Per il secondo anno consecutivo, il miglioramento dei livelli globali della customer experience delle banche è in stallo con un calo inferiore all’1%, lasciando alle banche la sfida di puntare a una crescita superiore. Ad affermarlo il dodicesimo World Retail Banking Report (WRBR) pubblicato da Capgemini ed EFMA.

I livelli globali stagnanti della customer experience combinati con un aumento allarmante dei clienti disposti a lasciare le proprie banche, evidenziano un indebolimento dei rapporti banca-cliente e una maggiore possibilità di disintermediazione[1] verso concorrenti non bancari come gli operatori della grande distribuzione, società FinTech, siti di crowdfunding, finanziatori peer-to-peer, provider Internet/mobile e sistemi di pagamento basati su NFC Apple. Questi risultati sottolineano la necessità per le banche di effettuare investimenti per migliorare la customer experience, in particolare con i middle e back office[2], che storicamente sono stati ignorati ma sono essenziali per fornire servizi digitali coinvolgenti attraverso tempi di elaborazione più veloci e riduzione degli errori. Il report integra gli insights di 32 mercati e i dati globali provenienti da oltre 16.000 clienti bancari, come parte integrante dell’annuale indice di Customer Experience.

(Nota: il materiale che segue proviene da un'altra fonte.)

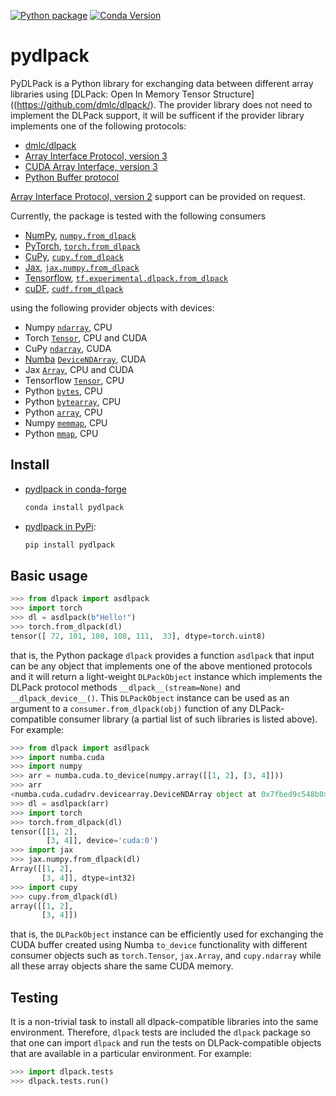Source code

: [![Python package](https://github.com/pearu/pydlpack/actions/workflows/python-package.yml/badge.svg)](https://github.com/pearu/pydlpack/actions/workflows/python-package.yml) [![Conda Version](https://img.shields.io/conda/vn/conda-forge/pydlpack.svg)](https://anaconda.org/conda-forge/pydlpack)

pydlpack
========

PyDLPack is a Python library for exchanging data between different
array libraries using [DLPack: Open In Memory Tensor
Structure]((https://github.com/dmlc/dlpack/). The provider library
does not need to implement the DLPack support, it will be sufficent if
the provider library implements one of the following protocols:

- [dmlc/dlpack](https://github.com/dmlc/dlpack/)
- [Array Interface Protocol, version 3](https://numpy.org/doc/stable/reference/arrays.interface.html)
- [CUDA Array Interface, version 3](https://numba.readthedocs.io/en/stable/cuda/cuda_array_interface.html)
- [Python Buffer protocol](https://docs.python.org/3/c-api/buffer.html)

[Array Interface Protocol, version 2](https://numpy.org/doc/stable/reference/arrays.interface.html#differences-with-array-interface-version-2) support can be provided on request.

Currently, the package is tested with the following consumers

- [NumPy](https://numpy.org/), [`numpy.from_dlpack`](https://numpy.org/devdocs/reference/generated/numpy.from_dlpack.html)
- [PyTorch](https://pytorch.org/), [`torch.from_dlpack`](https://pytorch.org/docs/stable/generated/torch.from_dlpack.html)
- [CuPy](https://cupy.dev/), [`cupy.from_dlpack`](https://docs.cupy.dev/en/stable/reference/generated/cupy.from_dlpack.html)
- [Jax](https://github.com/google/jax), [`jax.numpy.from_dlpack`](https://jax.readthedocs.io/en/latest/_autosummary/jax.dlpack.from_dlpack.html)
- [Tensorflow](https://www.tensorflow.org/), [`tf.experimental.dlpack.from_dlpack`](https://www.tensorflow.org/api_docs/python/tf/experimental/dlpack/from_dlpack)
- [cuDF](https://github.com/rapidsai/cudf), [`cudf.from_dlpack`](https://docs.rapids.ai/api/cudf/latest/user_guide/api_docs/api/cudf.from_dlpack/)

using the following provider objects with devices:

- Numpy [`ndarray`](https://numpy.org/doc/stable/reference/generated/numpy.ndarray.html), CPU
- Torch [`Tensor`](https://pytorch.org/docs/stable/tensors.html), CPU and CUDA
- CuPy [`ndarray`](https://docs.cupy.dev/en/stable/reference/generated/cupy.ndarray.html), CUDA
- [Numba](https://numba.pydata.org/) [`DeviceNDArray`](https://numba.readthedocs.io/en/stable/cuda/cuda_array_interface.html#numba.cuda.as_cuda_array), CUDA
- Jax [`Array`](https://jax.readthedocs.io/en/latest/_autosummary/jax.Array.html), CPU and CUDA
- Tensorflow [`Tensor`](https://www.tensorflow.org/api_docs/python/tf/Tensor), CPU
- Python [`bytes`](https://docs.python.org/3/library/stdtypes.html#bytes), CPU
- Python [`bytearray`](https://docs.python.org/3/library/stdtypes.html#bytearray), CPU
- Python [`array`](https://docs.python.org/3/library/array.html), CPU
- Numpy [`memmap`](https://numpy.org/doc/stable/reference/generated/numpy.memmap.html), CPU
- Python [`mmap`](https://docs.python.org/3/library/mmap.html), CPU

Install
-------

- [pydlpack in conda-forge](https://github.com/conda-forge/pydlpack-feedstock)
  ```sh
  conda install pydlpack
  ```

- [pydlpack in PyPi](https://pypi.org/project/pydlpack/):

  ```sh
  pip install pydlpack
  ```

Basic usage
-----------

```python
>>> from dlpack import asdlpack
>>> import torch
>>> dl = asdlpack(b"Hello!")
>>> torch.from_dlpack(dl)
tensor([ 72, 101, 108, 108, 111,  33], dtype=torch.uint8)
```

that is, the Python package `dlpack` provides a function `asdlpack`
that input can be any object that implements one of the above
mentioned protocols and it will return a light-weight `DLPackObject`
instance which implements the DLPack protocol methods
`__dlpack__(stream=None)` and `__dlpack_device__()`. This
`DLPackObject` instance can be used as an argument to a
`consumer.from_dlpack(obj)` function of any DLPack-compatible consumer
library (a partial list of such libraries is listed above). For
example:

```python
>>> from dlpack import asdlpack
>>> import numba.cuda
>>> import numpy
>>> arr = numba.cuda.to_device(numpy.array([[1, 2], [3, 4]]))
>>> arr
<numba.cuda.cudadrv.devicearray.DeviceNDArray object at 0x7fbed9c548b0>
>>> dl = asdlpack(arr)
>>> import torch
>>> torch.from_dlpack(dl)
tensor([[1, 2],
        [3, 4]], device='cuda:0')
>>> import jax
>>> jax.numpy.from_dlpack(dl)
Array([[1, 2],
       [3, 4]], dtype=int32)
>>> import cupy
>>> cupy.from_dlpack(dl)
array([[1, 2],
       [3, 4]])
```

that is, the `DLPackObject` instance can be efficiently used for
exchanging the CUDA buffer created using Numba `to_device`
functionality with different consumer objects such as `torch.Tensor`,
`jax.Array`, and `cupy.ndarray` while all these array objects share the
same CUDA memory.

Testing
-------

It is a non-trivial task to install all dlpack-compatible libraries
into the same environment. Therefore, `dlpack` tests are included the
`dlpack` package so that one can import `dlpack` and run the tests on
DLPack-compatible objects that are available in a particular
environment. For example:

```python
>>> import dlpack.tests
>>> dlpack.tests.run()
```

I preoccupanti cambiamenti nel comportamento dei clienti

Oltre a livelli più bassi della customer experience, il WRBR ha rilevato che globalmente la propensione dei clienti a lasciare la loro banca principale[3] (soprattutto quelli della Gen Y[4]) è in aumento, mentre la volontà di referenziare o comprare prodotti aggiuntivi è diminuita in modo significativo. La percentuale di clienti che si sono detti propensi a lasciare la propria banca principale nei prossimi sei mesi è salito in doppia cifra in tutte le regioni, tranne in Europa occidentale. Dallo scorso anno la probabilità dei clienti di lasciare la propria banca è aumentata ovunque da quasi 4 punti di percentuale ad oltre 12 punti di percentuale a seconda della regione. A livello globale, meno del 50% dei clienti della Gen Y potrebbe continuare con la propria banca principale nei prossimi sei mesi. I motivi per cui i clienti lasciano le banche potrebbero essere l’aumento della concorrenza delle realtà non bancarie, la crescita di start-up di banche che offrono prodotti digitali competitivi e la facilità di cambiare banca.

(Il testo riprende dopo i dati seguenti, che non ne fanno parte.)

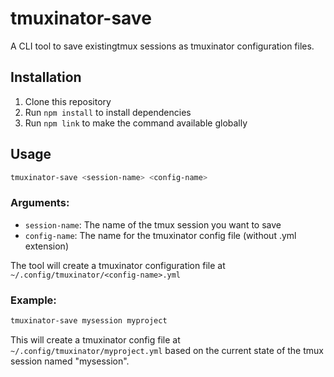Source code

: # tmuxinator-save

A CLI tool to save existingtmux sessions as tmuxinator configuration files.

## Installation

1. Clone this repository
2. Run `npm install` to install dependencies
3. Run `npm link` to make the command available globally

## Usage

```bash
tmuxinator-save <session-name> <config-name>
```

### Arguments:
- `session-name`: The name of the tmux session you want to save
- `config-name`: The name for the tmuxinator config file (without .yml extension)

The tool will create a tmuxinator configuration file at `~/.config/tmuxinator/<config-name>.yml`

### Example:

```bash
tmuxinator-save mysession myproject
```

This will create a tmuxinator config file at `~/.config/tmuxinator/myproject.yml` based on the current state of the tmux session named "mysession".
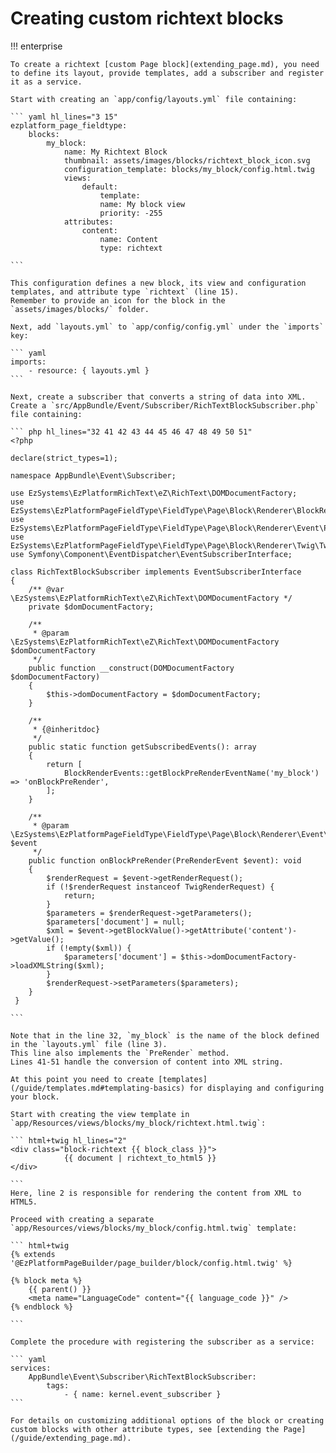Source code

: # Creating custom richtext blocks

!!! enterprise

    To create a richtext [custom Page block](extending_page.md), you need to define its layout, provide templates, add a subscriber and register it as a service.
    
    Start with creating an `app/config/layouts.yml` file containing:
    
    ``` yaml hl_lines="3 15"
    ezplatform_page_fieldtype:
        blocks:
            my_block:
                name: My Richtext Block
                thumbnail: assets/images/blocks/richtext_block_icon.svg
                configuration_template: blocks/my_block/config.html.twig
                views:
                    default:
                        template: 
                        name: My block view
                        priority: -255                    
                attributes:
                    content:
                        name: Content
                        type: richtext
                    
    ``` 
    
    This configuration defines a new block, its view and configuration templates, and attribute type `richtext` (line 15).
    Remember to provide an icon for the block in the `assets/images/blocks/` folder.
    
    Next, add `layouts.yml` to `app/config/config.yml` under the `imports` key:
    
    ``` yaml
    imports:
        - resource: { layouts.yml }
    ```
    
    Next, create a subscriber that converts a string of data into XML. 
    Create a `src/AppBundle/Event/Subscriber/RichTextBlockSubscriber.php` file containing:
    
    ``` php hl_lines="32 41 42 43 44 45 46 47 48 49 50 51"
    <?php
       
    declare(strict_types=1);
      
    namespace AppBundle\Event\Subscriber;
       
    use EzSystems\EzPlatformRichText\eZ\RichText\DOMDocumentFactory;
    use EzSystems\EzPlatformPageFieldType\FieldType\Page\Block\Renderer\BlockRenderEvents;
    use EzSystems\EzPlatformPageFieldType\FieldType\Page\Block\Renderer\Event\PreRenderEvent;
    use EzSystems\EzPlatformPageFieldType\FieldType\Page\Block\Renderer\Twig\TwigRenderRequest;
    use Symfony\Component\EventDispatcher\EventSubscriberInterface;
     
    class RichTextBlockSubscriber implements EventSubscriberInterface
    {
        /** @var \EzSystems\EzPlatformRichText\eZ\RichText\DOMDocumentFactory */
        private $domDocumentFactory;
    
        /**
         * @param \EzSystems\EzPlatformRichText\eZ\RichText\DOMDocumentFactory $domDocumentFactory
         */
        public function __construct(DOMDocumentFactory $domDocumentFactory)
        {
            $this->domDocumentFactory = $domDocumentFactory;
        }
     
        /**
         * {@inheritdoc}
         */
        public static function getSubscribedEvents(): array
        {
            return [
                BlockRenderEvents::getBlockPreRenderEventName('my_block') => 'onBlockPreRender',
            ];
        }
       
        /**
         * @param \EzSystems\EzPlatformPageFieldType\FieldType\Page\Block\Renderer\Event\PreRenderEvent $event
         */
        public function onBlockPreRender(PreRenderEvent $event): void
        {
            $renderRequest = $event->getRenderRequest();
            if (!$renderRequest instanceof TwigRenderRequest) {
                return;
            }
            $parameters = $renderRequest->getParameters();
            $parameters['document'] = null;
            $xml = $event->getBlockValue()->getAttribute('content')->getValue();
            if (!empty($xml)) {
                $parameters['document'] = $this->domDocumentFactory->loadXMLString($xml);
            }
            $renderRequest->setParameters($parameters);
        }
     }
       
    ```
        
    Note that in the line 32, `my_block` is the name of the block defined in the `layouts.yml` file (line 3).
    This line also implements the `PreRender` method.
    Lines 41-51 handle the conversion of content into XML string.
    
    At this point you need to create [templates](/guide/templates.md#templating-basics) for displaying and configuring your block.
            
    Start with creating the view template in `app/Resources/views/blocks/my_block/richtext.html.twig`:
        
    ``` html+twig hl_lines="2"
    <div class="block-richtext {{ block_class }}">
                {{ document | richtext_to_html5 }}
    </div>
        
    ```
    Here, line 2 is responsible for rendering the content from XML to HTML5.
        
    Proceed with creating a separate `app/Resources/views/blocks/my_block/config.html.twig` template:
    
    ``` html+twig
    {% extends '@EzPlatformPageBuilder/page_builder/block/config.html.twig' %}
             
    {% block meta %}
        {{ parent() }}
        <meta name="LanguageCode" content="{{ language_code }}" />
    {% endblock %}
        
    ```
        
    Complete the procedure with registering the subscriber as a service:
            
    ``` yaml
    services:
        AppBundle\Event\Subscriber\RichTextBlockSubscriber:
            tags:
                - { name: kernel.event_subscriber }
    ```
        
    For details on customizing additional options of the block or creating custom blocks with other attribute types, see [extending the Page](/guide/extending_page.md).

Inoltre, un altro aspetto preoccupante per le banche è stato il numero crescente di clienti non disposti a raccomandare o acquistare un prodotto aggiuntivo dalla propria banca principale. I clienti che non vogliono fare raccomandazioni sono saliti di oltre 9,5 punti di percentuale (10,5 in Asia-Pacifico e 9,7 in Europa Occidentale) in alcune regioni, mentre l’improbabilità di acquistare un secondo prodotto dalla propria banca primaria è cresciuta del 25% in Europa occidentale.

Le banche sembrano essere bloccate anche nella loro capacità di indirizzare i clienti dalla filiale verso i canali che hanno un costo più competitivo. Nonostante la significativa crescita dei tassi di utilizzo sia di internet sia dei canali mobile, l’impatto sulla filiale è stato minimo. Infatti, la percentuale di chi si avvale della filiale è cresciuta modestamente in Nord America e in Europa nel corso del 2014, mentre è diminuita solo leggermente in America Latina e in tutta l’area Asia-Pacifico.

In Italia l’indice della Customer Experience ha subito una leggera flessione, attestandosi al 72,6% contro il 72,9% del 2013, mentre le esperienze positive registrate dai clienti italiani sono salite di 11,4 punti di percentuale, passando dal 40,5% al 51,9%.